For a horse player there is no week like the week that leads up to the Kentucky Derby. Basically, leading up to the first Saturday in May, if it’s not about the Derby, my brain cannot process it. Luckily, the Derby comes with a drink. It’s a drink I think I can talk about for a week, and I’m going to try. Welcome to Mint Julep Week 2009. Expect lots of action.

Today, I picked mint out of the yard.



I put a good bit of it in a jar of simple syrup to soak. Simply put equal parts sugar and water in a pot, (I used a cup and a half of each), and turn on the heat and stand there, stirring lackadaisically until the liquid is clear. It shouldn’t come to a full boil, and really doesn’t take long at all. I stuffed a jar with mint, filled it with cool syrup (actually still slightly warm, but definitely not hot), and stuck it in the fridge. This is my favorite way to make juleps, but it is not, by any means, the only way.

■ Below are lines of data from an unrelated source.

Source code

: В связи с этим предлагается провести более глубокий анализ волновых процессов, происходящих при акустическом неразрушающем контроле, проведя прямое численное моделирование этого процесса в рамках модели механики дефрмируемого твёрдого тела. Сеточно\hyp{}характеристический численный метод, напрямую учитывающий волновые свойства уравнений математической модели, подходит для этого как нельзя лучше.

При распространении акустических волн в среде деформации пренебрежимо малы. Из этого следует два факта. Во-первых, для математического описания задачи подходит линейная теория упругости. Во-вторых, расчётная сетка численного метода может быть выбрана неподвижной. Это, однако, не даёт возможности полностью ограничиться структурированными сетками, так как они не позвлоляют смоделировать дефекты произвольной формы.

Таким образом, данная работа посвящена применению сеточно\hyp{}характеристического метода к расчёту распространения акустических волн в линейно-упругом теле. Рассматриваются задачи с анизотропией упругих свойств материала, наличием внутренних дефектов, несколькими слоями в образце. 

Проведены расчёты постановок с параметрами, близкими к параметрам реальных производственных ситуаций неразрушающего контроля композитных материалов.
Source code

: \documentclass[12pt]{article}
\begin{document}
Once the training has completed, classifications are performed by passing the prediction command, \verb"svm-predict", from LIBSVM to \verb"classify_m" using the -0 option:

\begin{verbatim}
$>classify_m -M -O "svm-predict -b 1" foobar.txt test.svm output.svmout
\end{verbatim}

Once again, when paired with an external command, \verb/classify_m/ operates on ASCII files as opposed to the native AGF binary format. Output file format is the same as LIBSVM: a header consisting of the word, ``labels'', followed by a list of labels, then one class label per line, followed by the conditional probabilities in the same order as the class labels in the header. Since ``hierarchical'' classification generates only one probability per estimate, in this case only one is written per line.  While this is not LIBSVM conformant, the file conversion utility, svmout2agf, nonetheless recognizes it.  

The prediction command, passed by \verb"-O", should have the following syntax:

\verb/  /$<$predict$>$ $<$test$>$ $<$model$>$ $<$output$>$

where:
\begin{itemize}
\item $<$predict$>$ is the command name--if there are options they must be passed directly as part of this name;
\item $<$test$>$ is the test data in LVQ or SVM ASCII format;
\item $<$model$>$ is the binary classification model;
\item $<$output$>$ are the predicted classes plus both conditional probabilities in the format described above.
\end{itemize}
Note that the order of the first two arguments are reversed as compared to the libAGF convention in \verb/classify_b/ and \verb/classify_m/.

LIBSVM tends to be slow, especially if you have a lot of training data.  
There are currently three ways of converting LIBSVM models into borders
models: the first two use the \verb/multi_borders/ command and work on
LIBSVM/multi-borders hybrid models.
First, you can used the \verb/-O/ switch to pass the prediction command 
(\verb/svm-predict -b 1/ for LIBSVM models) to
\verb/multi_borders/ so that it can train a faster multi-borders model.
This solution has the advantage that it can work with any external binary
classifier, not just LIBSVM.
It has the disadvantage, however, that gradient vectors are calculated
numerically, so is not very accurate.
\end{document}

And that is a fortunate thing, since I don’t like to wait. Especially for a mint julep.

The julep was first referenced in 1803,  "dram of spirituous liquor that has mint in it, taken by Virginians in the morning." (For those of you counting, I think the Old Fashioned is first mentioned in 1806, and the Sazerac in the 1830s. More on this -- and perhaps some morning drinking, just to see how that plays, I’m a Virginian, after all -- throughout the week.)

The simplest, oldest recipe I know is to take some superfine sugar and put it in the bottom of a julep cup and dissolve it in 3 ounces of bourbon. Crush ice and pack it on top of the bourbon. Put a big sprig of mint on the top of the drink. You’re supposed to drink it through a straw, and the straw is supposed to be short, so your nose is right in the mint the whole time.

(Here’s a trick: it’s hard to get the straw through the ice, and, in fact, it’s hard to get the mint in the ice, too, if you pack it well enough. You can put two straws in the cup before you put in the ice, remove one and put your mint in there, drink through the other, while nosing the mint.)

This seems, of course, like a very lackluster method, but I tell you it is not. It works. I’ll admit to bruising the mint in my hands a little, to wake it up and get the oils going (and while I’m at it, I’ll admit that the mint in my yard is actually called “Kentucky Colonel,” I assume due to its propensity for satisfying juleps).

You’re supposed to drink the thing really slowly. The ice melts, the mint gets mashed up, the whole thing gets together in that wonderful julep cup (which you’ve wrapped in a linen, because it’s too cold to hold).

Even this simplest of recipes is fantastic. In fact, there’s something so fresh and bright about it, I’m going to call it the morning line favorite for the week. Surprise counts, doesn’t it?